2. The Joys of Being Busy -- I am getting close enough to retirement age to see a sabbatical as a preview. My conclusion: not ready. Retirees extol the joys of not having to be anywhere at any particular time, but I still like the routines of work. I like having places I need to go and things I need to do. I also like the culture of work: the doorway/hallway chats with colleagues, the chance meetings with students around campus. As much as people complain about their jobs, I think a lot of them like those things about work also. It's just not cool to admit it.
3. The Joys of No Longer Living Among the Woo People – I enjoyed my 15 years in the frat zone, but I hold a higher opinion of Penn State students now that I'm not encountering them at their loudest and most loutish. The tranquility of life on the other side of town ain't bad either.
4. The Joys of Campus Life -- A snapshot from last fall: The lower half of the mall from Allen Street to Pattee Library is lined with blue balloons touting the Blue-and-White Bash. The upper half is lined with yellow balloons touting a marathon reading of Gabriel Garcia Marquez's "One Hundred Years of Solitude."
After lending my voice to the Marquez marathon for five minutes, I head to a meeting of Penn State employees incensed about proposed changes to our health benefits that seem unduly invasive of our privacy. En route I bump into a former student who wants to talk about news coverage of a student who tweeted a racist complaint about noise in the HUB.

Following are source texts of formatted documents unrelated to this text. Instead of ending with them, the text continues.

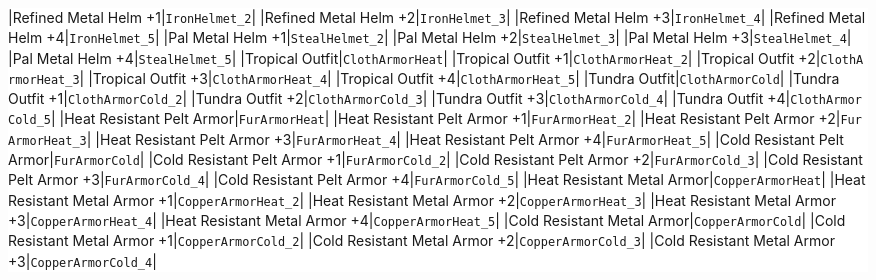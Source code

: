 |Refined Metal Helm +1|`IronHelmet_2`|
|Refined Metal Helm +2|`IronHelmet_3`|
|Refined Metal Helm +3|`IronHelmet_4`|
|Refined Metal Helm +4|`IronHelmet_5`|
|Pal Metal Helm +1|`StealHelmet_2`|
|Pal Metal Helm +2|`StealHelmet_3`|
|Pal Metal Helm +3|`StealHelmet_4`|
|Pal Metal Helm +4|`StealHelmet_5`|
|Tropical Outfit|`ClothArmorHeat`|
|Tropical Outfit +1|`ClothArmorHeat_2`|
|Tropical Outfit +2|`ClothArmorHeat_3`|
|Tropical Outfit +3|`ClothArmorHeat_4`|
|Tropical Outfit +4|`ClothArmorHeat_5`|
|Tundra Outfit|`ClothArmorCold`|
|Tundra Outfit +1|`ClothArmorCold_2`|
|Tundra Outfit +2|`ClothArmorCold_3`|
|Tundra Outfit +3|`ClothArmorCold_4`|
|Tundra Outfit +4|`ClothArmorCold_5`|
|Heat Resistant Pelt Armor|`FurArmorHeat`|
|Heat Resistant Pelt Armor +1|`FurArmorHeat_2`|
|Heat Resistant Pelt Armor +2|`FurArmorHeat_3`|
|Heat Resistant Pelt Armor +3|`FurArmorHeat_4`|
|Heat Resistant Pelt Armor +4|`FurArmorHeat_5`|
|Cold Resistant Pelt Armor|`FurArmorCold`|
|Cold Resistant Pelt Armor +1|`FurArmorCold_2`|
|Cold Resistant Pelt Armor +2|`FurArmorCold_3`|
|Cold Resistant Pelt Armor +3|`FurArmorCold_4`|
|Cold Resistant Pelt Armor +4|`FurArmorCold_5`|
|Heat Resistant Metal Armor|`CopperArmorHeat`|
|Heat Resistant Metal Armor +1|`CopperArmorHeat_2`|
|Heat Resistant Metal Armor +2|`CopperArmorHeat_3`|
|Heat Resistant Metal Armor +3|`CopperArmorHeat_4`|
|Heat Resistant Metal Armor +4|`CopperArmorHeat_5`|
|Cold Resistant Metal Armor|`CopperArmorCold`|
|Cold Resistant Metal Armor +1|`CopperArmorCold_2`|
|Cold Resistant Metal Armor +2|`CopperArmorCold_3`|
|Cold Resistant Metal Armor +3|`CopperArmorCold_4`|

All of it, the Bash, the Marquezathon, the uproar over the healthcare initiative and the uproar over the racist tweet, reminded me of what I love about campus life – not that it is a quiet island of peace and harmony, but that it is a noisy arena of struggle and conflict where people are trying to figure out what's right, what's fair, what's meaningful.
Some weeks this column will be a quiet island. Some weeks it will be a noisy arena.
Maybe some weeks it'll be both.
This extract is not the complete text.